The suspect must decide to plead “guilty” or “not-guilty,”
and if the latter, they have a right to a trial. This centuriesold
process is bounded by rules from the Constitution and
the Bill of Rights, monitored by professionals and leaves a
paper trail. The purpose of the checks and balances of due
process is to find the truth and to prove guilt beyond a reasonable
doubt. This model describes much of what happens
in our justice system, however, there is another; it’s
called “snitching.”
Instead of serving his sentence for running an identitytheft
ring in San Francisco, Marvin Jeffery became an
informant. Though Jeffery committed additional offences
including violation of probation, police permitted him to
remain at-large because of his “cooperation.” After his illegal
sale of an AK-47 machine gun that was used to kill a
police officer, Jeffery disappeared.
Snitching involves a negotiated deal between the government
and a suspect. This process corrupts and subverts
the very institutions it is said to serve. In exchange for
information from a suspect, the government-in the form of
prosecutors and police, may ignore or reduce a suspect’s
potential criminal liability. Informants’ may reduce or nullify
sentences, sometimes even keeping crimes off the
record entirely. Trials occur in less than 5% of all cases
where criminal charges are filed. Interestingly, 95% of all
prisoners nationally report having taken plea deals. In
some cases, defendants choose not to go to trial after they
are told there is potential hostile testimony against them.
They are not told what the testimony consists of, nor given
the identity of the source. They never find out if the testimony
could have stood up under cross-examination. If
defendants do go to trial after having been offered a plea
and lose, they can expect much longer sentences.
The use of snitches and the plea deal processes are
devoid of consistent rules, and are used at the discretion of
individual law enforcement officials. The quickest form of
a deal is made at the scene of a crime itself when a suspect
is implicated and then “flipped” or “turned” based on a
conversation with police. Police paint threats of extreme
punishment and suggest it can be avoided if the accused
cooperate and troll for information on other criminal
activities. These actions can encourage individuals with
limited involvement in crime to become more deeply
involved in order to provide valued information. Meanwhile,
the informant’s initial crime is left unreported so it
may be held over the snitch’s head. Ninety
percent of the criminal justice system is
handled at the state, county, and local
level. In this un-regulated territory, the
Snitch system may catch more criminals
because it has created them.
The Snitch system puts the police in
the business of abetting crime in other
ways. Informants often work, not just for
leniency, but also for money. The FBI and
Drug Enforcement Agency have budgets in
the millions of dollars for paying informants.
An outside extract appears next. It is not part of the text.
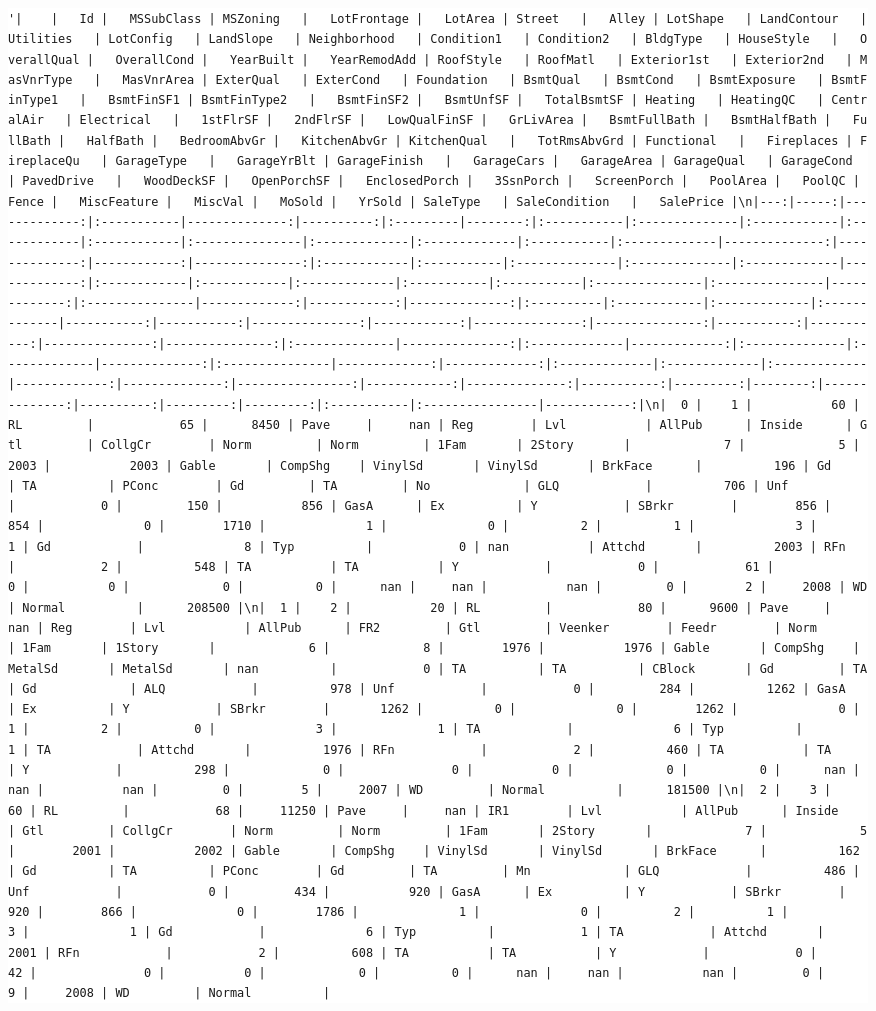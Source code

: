     '|    |   Id |   MSSubClass | MSZoning   |   LotFrontage |   LotArea | Street   |   Alley | LotShape   | LandContour   | Utilities   | LotConfig   | LandSlope   | Neighborhood   | Condition1   | Condition2   | BldgType   | HouseStyle   |   OverallQual |   OverallCond |   YearBuilt |   YearRemodAdd | RoofStyle   | RoofMatl   | Exterior1st   | Exterior2nd   | MasVnrType   |   MasVnrArea | ExterQual   | ExterCond   | Foundation   | BsmtQual   | BsmtCond   | BsmtExposure   | BsmtFinType1   |   BsmtFinSF1 | BsmtFinType2   |   BsmtFinSF2 |   BsmtUnfSF |   TotalBsmtSF | Heating   | HeatingQC   | CentralAir   | Electrical   |   1stFlrSF |   2ndFlrSF |   LowQualFinSF |   GrLivArea |   BsmtFullBath |   BsmtHalfBath |   FullBath |   HalfBath |   BedroomAbvGr |   KitchenAbvGr | KitchenQual   |   TotRmsAbvGrd | Functional   |   Fireplaces | FireplaceQu   | GarageType   |   GarageYrBlt | GarageFinish   |   GarageCars |   GarageArea | GarageQual   | GarageCond   | PavedDrive   |   WoodDeckSF |   OpenPorchSF |   EnclosedPorch |   3SsnPorch |   ScreenPorch |   PoolArea |   PoolQC |   Fence |   MiscFeature |   MiscVal |   MoSold |   YrSold | SaleType   | SaleCondition   |   SalePrice |\n|---:|-----:|-------------:|:-----------|--------------:|----------:|:---------|--------:|:-----------|:--------------|:------------|:------------|:------------|:---------------|:-------------|:-------------|:-----------|:-------------|--------------:|--------------:|------------:|---------------:|:------------|:-----------|:--------------|:--------------|:-------------|-------------:|:------------|:------------|:-------------|:-----------|:-----------|:---------------|:---------------|-------------:|:---------------|-------------:|------------:|--------------:|:----------|:------------|:-------------|:-------------|-----------:|-----------:|---------------:|------------:|---------------:|---------------:|-----------:|-----------:|---------------:|---------------:|:--------------|---------------:|:-------------|-------------:|:--------------|:-------------|--------------:|:---------------|-------------:|-------------:|:-------------|:-------------|:-------------|-------------:|--------------:|----------------:|------------:|--------------:|-----------:|---------:|--------:|--------------:|----------:|---------:|---------:|:-----------|:----------------|------------:|\n|  0 |    1 |           60 | RL         |            65 |      8450 | Pave     |     nan | Reg        | Lvl           | AllPub      | Inside      | Gtl         | CollgCr        | Norm         | Norm         | 1Fam       | 2Story       |             7 |             5 |        2003 |           2003 | Gable       | CompShg    | VinylSd       | VinylSd       | BrkFace      |          196 | Gd          | TA          | PConc        | Gd         | TA         | No             | GLQ            |          706 | Unf            |            0 |         150 |           856 | GasA      | Ex          | Y            | SBrkr        |        856 |        854 |              0 |        1710 |              1 |              0 |          2 |          1 |              3 |              1 | Gd            |              8 | Typ          |            0 | nan           | Attchd       |          2003 | RFn            |            2 |          548 | TA           | TA           | Y            |            0 |            61 |               0 |           0 |             0 |          0 |      nan |     nan |           nan |         0 |        2 |     2008 | WD         | Normal          |      208500 |\n|  1 |    2 |           20 | RL         |            80 |      9600 | Pave     |     nan | Reg        | Lvl           | AllPub      | FR2         | Gtl         | Veenker        | Feedr        | Norm         | 1Fam       | 1Story       |             6 |             8 |        1976 |           1976 | Gable       | CompShg    | MetalSd       | MetalSd       | nan          |            0 | TA          | TA          | CBlock       | Gd         | TA         | Gd             | ALQ            |          978 | Unf            |            0 |         284 |          1262 | GasA      | Ex          | Y            | SBrkr        |       1262 |          0 |              0 |        1262 |              0 |              1 |          2 |          0 |              3 |              1 | TA            |              6 | Typ          |            1 | TA            | Attchd       |          1976 | RFn            |            2 |          460 | TA           | TA           | Y            |          298 |             0 |               0 |           0 |             0 |          0 |      nan |     nan |           nan |         0 |        5 |     2007 | WD         | Normal          |      181500 |\n|  2 |    3 |           60 | RL         |            68 |     11250 | Pave     |     nan | IR1        | Lvl           | AllPub      | Inside      | Gtl         | CollgCr        | Norm         | Norm         | 1Fam       | 2Story       |             7 |             5 |        2001 |           2002 | Gable       | CompShg    | VinylSd       | VinylSd       | BrkFace      |          162 | Gd          | TA          | PConc        | Gd         | TA         | Mn             | GLQ            |          486 | Unf            |            0 |         434 |           920 | GasA      | Ex          | Y            | SBrkr        |        920 |        866 |              0 |        1786 |              1 |              0 |          2 |          1 |              3 |              1 | Gd            |              6 | Typ          |            1 | TA            | Attchd       |          2001 | RFn            |            2 |          608 | TA           | TA           | Y            |            0 |            42 |               0 |           0 |             0 |          0 |      nan |     nan |           nan |         0 |        9 |     2008 | WD         | Normal          |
In 1993, federal agencies paid
informants approximately 100 million
dollars. Local police departments typically
pay informants through vouchers or in
cash. All of this is completely legal. These
factors highlight ways in which the Snitch
system compromises our justice system
and upends its goals.
The potential for subversion is exacerbated
by the lack of oversight and regulation.
The snitch and deal process is almost
always off the record. The exception is
when something unusual happens that
“outs” an informant. Take the case of
Shance Dalton in Champaign County.
Having pled guilty in October 2006 to
selling 5.4 grams of crack cocaine, Dalton
faced 30 years to life in the federal penitentiary.
Dalton was known to be friends
with Erick Johnson, a suspect in a nineyear-
old murder. Dalton was offered a deal in exchange for
fingering this friend. He was to receive the minimum sentence
for murder, 20 years, and a reduced sentence from
the federal court. During the trial, Dalton surprised everyone
by testifying that, in fact, he himself had pulled the
trigger and that Johnson was just there to make a drug buy.
Dalton said, “you’d probably give up your own mama
looking at that much time,” and “they (police detectives)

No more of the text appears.